Sin embargo, el caso más notable de adopción culinaria es el del popular rijsttafel holandés. Quienes hayan estado alguna vez en Holanda habrá visto familias y grupos de amigos sentados en torno a una mesa de arroz, compartiendo los platillos que se sirven alrededor y que suelen preservar su calor gracias a velas, braseros o lámparas de alcohol. Ha sido seguramente la modesta cocina local la que ha llevado a los holandeses a abrazar por necesidad el rijsttafel de los colonos de Indonesia como algo genuinamente holandés. De no ser así, la cocina tradicional de los Países Bajos se reduciría al insípido hutspot, un cocido de carne, patatas, cebolla y zanahoria, que la historia atribuye a los defensores de Leiden, aunque más justo sería hacerlo a sus sitiadores españoles. Según se ha dicho, los soldados cuando abandonaron el asedio dejaron atrás pucheros de garbanzos sobre los que se arrojaron los famélicos residentes de la plaza. La costumbre del puchero se perpetuó, salvo los garbanzos que dejaron aquellas tierras a la vez que lo hicieron nuestros tercios.
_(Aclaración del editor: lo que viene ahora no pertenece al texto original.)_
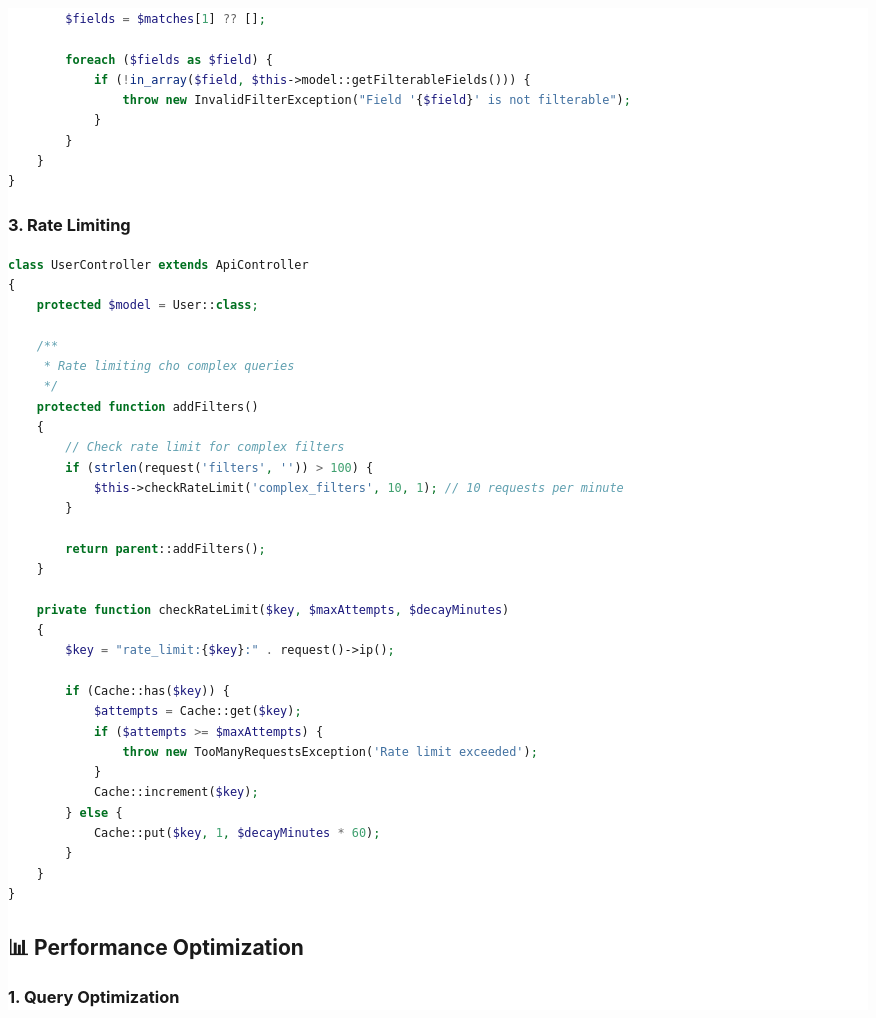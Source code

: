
 ```php
        $fields = $matches[1] ?? [];
        
        foreach ($fields as $field) {
            if (!in_array($field, $this->model::getFilterableFields())) {
                throw new InvalidFilterException("Field '{$field}' is not filterable");
            }
        }
    }
}
```

### 3. Rate Limiting

```php
class UserController extends ApiController
{
    protected $model = User::class;
    
    /**
     * Rate limiting cho complex queries
     */
    protected function addFilters()
    {
        // Check rate limit for complex filters
        if (strlen(request('filters', '')) > 100) {
            $this->checkRateLimit('complex_filters', 10, 1); // 10 requests per minute
        }
        
        return parent::addFilters();
    }
    
    private function checkRateLimit($key, $maxAttempts, $decayMinutes)
    {
        $key = "rate_limit:{$key}:" . request()->ip();
        
        if (Cache::has($key)) {
            $attempts = Cache::get($key);
            if ($attempts >= $maxAttempts) {
                throw new TooManyRequestsException('Rate limit exceeded');
            }
            Cache::increment($key);
        } else {
            Cache::put($key, 1, $decayMinutes * 60);
        }
    }
}
```

## 📊 Performance Optimization

### 1. Query Optimization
También habría que referirse a los maatjes. Al hablar de Holanda, uno no se puede olvidar de los arenques jóvenes. Marinados o en salmuera, se comen en cualquiera de los puestos callejeros dedicados a ello; es costumbre cogerlos por la cola, levantarlos por encima de la cabeza y llevarlos a la boca, todo ello con un estilo algo más depurado que el de las focas cuando dan saltos para pillar los peces al vuelo.

Algunos se preguntarán en qué consiste el rijsttafel. Lo dicho, en torno a un gran cuenco de arroz se sirven una docena o más de platillos diferentes: son característicos los llamados sambal (goreng, kacang, iris o ulek) a base de chiles fritos, pasta de esos mismos chile, cacahuetes, etcétera); el rendang, un curry de carne de buey aromatizado con coco; el babi kecap, cerdo braseado en salsa de soja; el bebek betutu, pato asado en hojas de plátano; el daging semur, tiras de buey frito con salsa, y el gado-gado, vegetales cocinados o crudos con salsa de cacahuete. En el rijsttafel suelen abundar también los platillos con pasta frita de gambas, rollos de primavera y plátanos fritos.

En Amsterdam, una buena dirección entre las decenas de lugares donde se puede comer el rijsttafel, es la del restaurante Long Pura (Rozengraacht 46-48), muy cerca de la casa de Anna Frank. Por si van a la capital de los canales y les apetece intentarlo.